246. (1) Evidence of a confession made by a person in relation to the commission of an offence is, if the confession is proved to have been freely and voluntarily made by that person in his or her sound and sober senses and without having been unduly influenced thereto, admissible in evidence against that person at criminal proceedings relating to that offence, but -

(a) a confession made to a peace officer, other than a magistrate or a justice of the peace who is not a member of the police involved in the investigation of the offence to which the confession relates, or, in the case of a peace officer referred to in section 358, a confession made to such peace officer that relates to an offence with reference to which such peace officer is authorized to exercise any power conferred on him or her under that section, is not admissible in evidence unless -
(i) confirmed and reduced to writing in the presence of a magistrate or justice of the peace, or confirmed and recorded on tape in the presence of a magistrate and a transcription is made of the confession so recorded ; and
(ii) where the confession is confirmed and reduced to writing in the presence of a member of the police who by virtue of his or her rank is a justice of the peace -
(aa) that member of the police was not involved in the investigation of the offence to which the confession relates ; and
(bb) a magistrate was not readily available ;

(b) where the confession -
(i) is made to a magistrate and reduced to writing by that magistrate, or is made to a magistrate and recorded on tape by that magistrate and a transcription is made of the confession so recorded ; or
(ii) is confirmed and reduced to writing in the presence of a magistrate, or is confirmed and recorded on tape in the presence of a magistrate and a transcription is made of the confession so recorded,
the confession is, on the mere production at the proceedings in question of the document in which the confession is contained or, where the confession was recorded on tape, of a document that purports to be a transcription of the original record of the confession -
(aa) admissible in evidence against that person if it appears from such document or transcription that the confession was made by a person whose name corresponds to that of that person and -
(A) in the case of a confession recorded on tape, if the transcription thereof purports to be certified as correct under the hand of the person who transcribed the confession ; and
(B) in the case of a confession made to a magistrate or confirmed in the presence of a magistrate through an interpreter, if a certificate by the interpreter appears on such document or transcription to the effect that he or she interpreted truly and correctly and to the best of his or her ability with regard to the contents of the confession and any question put to that person by the magistrate ; and
(bb) presumed, in the absence of evidence to the contrary, to have been freely and voluntarily made by that person in his or her sound and sober senses and without having been unduly influenced thereto, if it appears from the document or transcription in which the confession is contained that the confession was made freely and voluntarily by that person in his or her sound and sober senses and without having been unduly influenced thereto.

(2) The prosecution may lead evidence in rebuttal of evidence adduced by an accused in rebuttal of the presumption under subsection (1)(b)(bb).

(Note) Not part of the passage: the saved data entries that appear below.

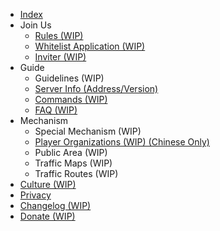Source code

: - [Index]()
- Join Us  
    - [Rules (WIP)](/en-US/join/rules.md)
    - [Whitelist Application (WIP)](/en-US/join/whitelist.md)
    - [Inviter (WIP)](/en-US/join/application/inviters.md)
- Guide  
    - Guidelines (WIP)
    - [Server Info (Address/Version)](/en-US/guide/serverInfo.md)
    - [Commands (WIP)](/en-US/guide/commands.md)
    - [FAQ (WIP)](/en-US/guide/faq.md)
- Mechanism
    - Special Mechanism (WIP)
    - [Player Organizations (WIP) (Chinese Only)](/en-US/culture/group.md)
    - Public Area (WIP)
    - Traffic Maps (WIP)
    - Traffic Routes (WIP)
- [Culture (WIP)](/en-US/culture/readme.md)
- [Privacy](/en-US/privacy/privacy.md)
- [Changelog (WIP)](/en-US/changelogs/readme.md)
- [Donate (WIP)](https://www.mcshiyi.com/donateserver.html)
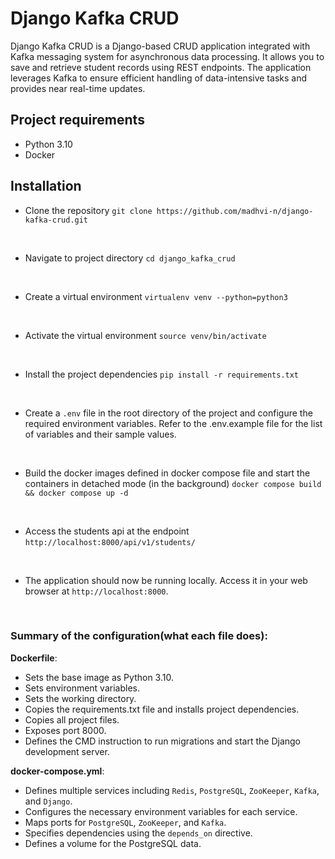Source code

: # Django Kafka CRUD
Django Kafka CRUD is a Django-based CRUD application integrated with Kafka messaging system for asynchronous data processing. It allows you to save and retrieve student records using REST endpoints. The application leverages Kafka to ensure efficient handling of data-intensive tasks and provides near real-time updates.


## Project requirements
- Python 3.10
- Docker

## Installation
- Clone the repository
`git clone https://github.com/madhvi-n/django-kafka-crud.git`
<br>

- Navigate to project directory
`cd django_kafka_crud`
<br>

- Create a virtual environment
`virtualenv venv --python=python3`
<br>

- Activate the virtual environment
`source venv/bin/activate`
<br>

- Install the project dependencies
`pip install -r requirements.txt`
<br>

- Create a `.env` file in the root directory of the project and configure the required environment variables.
Refer to the .env.example file for the list of variables and their sample values.

<br>

 - Build the docker images defined in docker compose file and start the containers in detached mode (in the background)
`docker compose build && docker compose up -d`
<br>

- Access the students api at the endpoint
`http://localhost:8000/api/v1/students/`
<br>

- The application should now be running locally. Access it in your web browser at `http://localhost:8000`.
<br>

### Summary of the configuration(what each file does):
**Dockerfile**:
- Sets the base image as Python 3.10.
- Sets environment variables.
- Sets the working directory.
- Copies the requirements.txt file and installs project dependencies.
- Copies all project files.
- Exposes port 8000.
- Defines the CMD instruction to run migrations and start the Django development server.

**docker-compose.yml**:
- Defines multiple services including `Redis`, `PostgreSQL`, `ZooKeeper`, `Kafka`, and `Django`.
- Configures the necessary environment variables for each service.
- Maps ports for `PostgreSQL`, `ZooKeeper`, and `Kafka`.
- Specifies dependencies using the `depends_on` directive.
- Defines a volume for the PostgreSQL data.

(3) A confession that is under subsection (1) inadmissible in evidence against the person who made it, becomes admissible against that person -

(a) if that person adduces in the proceedings in question any evidence, either directly or in cross-examining a witness, of any oral or written statement made by him or her either as part of or in connection with the confession ; and
(b) if such evidence is, in the opinion of the judge or magistrate presiding at such proceedings, favourable to that person.